- [AIM OF THE EXERCISE]:
Word for word, restate the lines of the data from the first through the one containing "- externe refs inlinken", and nothing else.

- [PROVIDED INFORMATION]:

****************

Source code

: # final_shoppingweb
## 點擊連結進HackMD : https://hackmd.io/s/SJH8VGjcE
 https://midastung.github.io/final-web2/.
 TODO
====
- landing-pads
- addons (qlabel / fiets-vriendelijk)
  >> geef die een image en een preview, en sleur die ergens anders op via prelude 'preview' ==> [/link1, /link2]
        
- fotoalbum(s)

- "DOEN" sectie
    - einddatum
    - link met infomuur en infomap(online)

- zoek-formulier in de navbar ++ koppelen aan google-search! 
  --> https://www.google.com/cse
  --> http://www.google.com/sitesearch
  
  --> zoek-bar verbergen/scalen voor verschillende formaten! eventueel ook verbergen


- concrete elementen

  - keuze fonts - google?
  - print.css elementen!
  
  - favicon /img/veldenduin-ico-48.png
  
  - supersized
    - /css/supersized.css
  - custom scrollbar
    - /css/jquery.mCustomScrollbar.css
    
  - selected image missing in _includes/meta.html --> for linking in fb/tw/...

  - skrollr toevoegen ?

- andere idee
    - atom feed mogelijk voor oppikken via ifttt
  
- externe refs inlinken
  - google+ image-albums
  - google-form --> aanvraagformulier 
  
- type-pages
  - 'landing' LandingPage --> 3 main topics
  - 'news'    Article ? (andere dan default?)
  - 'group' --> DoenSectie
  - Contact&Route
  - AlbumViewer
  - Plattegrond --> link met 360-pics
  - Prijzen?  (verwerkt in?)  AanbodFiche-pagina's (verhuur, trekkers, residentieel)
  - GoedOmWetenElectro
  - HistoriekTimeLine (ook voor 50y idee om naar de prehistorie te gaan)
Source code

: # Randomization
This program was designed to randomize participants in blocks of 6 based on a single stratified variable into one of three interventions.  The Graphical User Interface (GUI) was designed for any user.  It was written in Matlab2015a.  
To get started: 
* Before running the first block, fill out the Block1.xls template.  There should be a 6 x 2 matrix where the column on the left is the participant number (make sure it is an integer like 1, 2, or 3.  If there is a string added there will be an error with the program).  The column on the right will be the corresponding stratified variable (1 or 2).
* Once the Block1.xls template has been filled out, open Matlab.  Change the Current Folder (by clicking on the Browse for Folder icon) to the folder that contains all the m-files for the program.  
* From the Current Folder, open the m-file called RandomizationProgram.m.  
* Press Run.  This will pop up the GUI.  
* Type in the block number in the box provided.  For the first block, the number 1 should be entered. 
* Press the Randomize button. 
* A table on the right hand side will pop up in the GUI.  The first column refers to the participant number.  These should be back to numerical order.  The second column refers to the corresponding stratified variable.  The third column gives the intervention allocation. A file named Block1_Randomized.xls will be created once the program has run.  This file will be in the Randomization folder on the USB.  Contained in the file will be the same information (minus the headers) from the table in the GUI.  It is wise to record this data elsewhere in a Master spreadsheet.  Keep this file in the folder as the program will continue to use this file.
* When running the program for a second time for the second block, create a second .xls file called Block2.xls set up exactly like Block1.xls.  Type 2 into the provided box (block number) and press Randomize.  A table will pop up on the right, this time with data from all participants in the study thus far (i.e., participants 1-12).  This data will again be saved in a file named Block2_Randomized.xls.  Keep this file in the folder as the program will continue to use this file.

****************

- [RESULT FOR THIS TASK]:
Source code

: # final_shoppingweb
## 點擊連結進HackMD : https://hackmd.io/s/SJH8VGjcE
 https://midastung.github.io/final-web2/.
 TODO
====
- landing-pads
- addons (qlabel / fiets-vriendelijk)
  >> geef die een image en een preview, en sleur die ergens anders op via prelude 'preview' ==> [/link1, /link2]
        
- fotoalbum(s)

- "DOEN" sectie
    - einddatum
    - link met infomuur en infomap(online)

- zoek-formulier in de navbar ++ koppelen aan google-search! 
  --> https://www.google.com/cse
  --> http://www.google.com/sitesearch
  
  --> zoek-bar verbergen/scalen voor verschillende formaten! eventueel ook verbergen


- concrete elementen

  - keuze fonts - google?
  - print.css elementen!
  
  - favicon /img/veldenduin-ico-48.png
  
  - supersized
    - /css/supersized.css
  - custom scrollbar
    - /css/jquery.mCustomScrollbar.css
    
  - selected image missing in _includes/meta.html --> for linking in fb/tw/...

  - skrollr toevoegen ?

- andere idee
    - atom feed mogelijk voor oppikken via ifttt
  
- externe refs inlinken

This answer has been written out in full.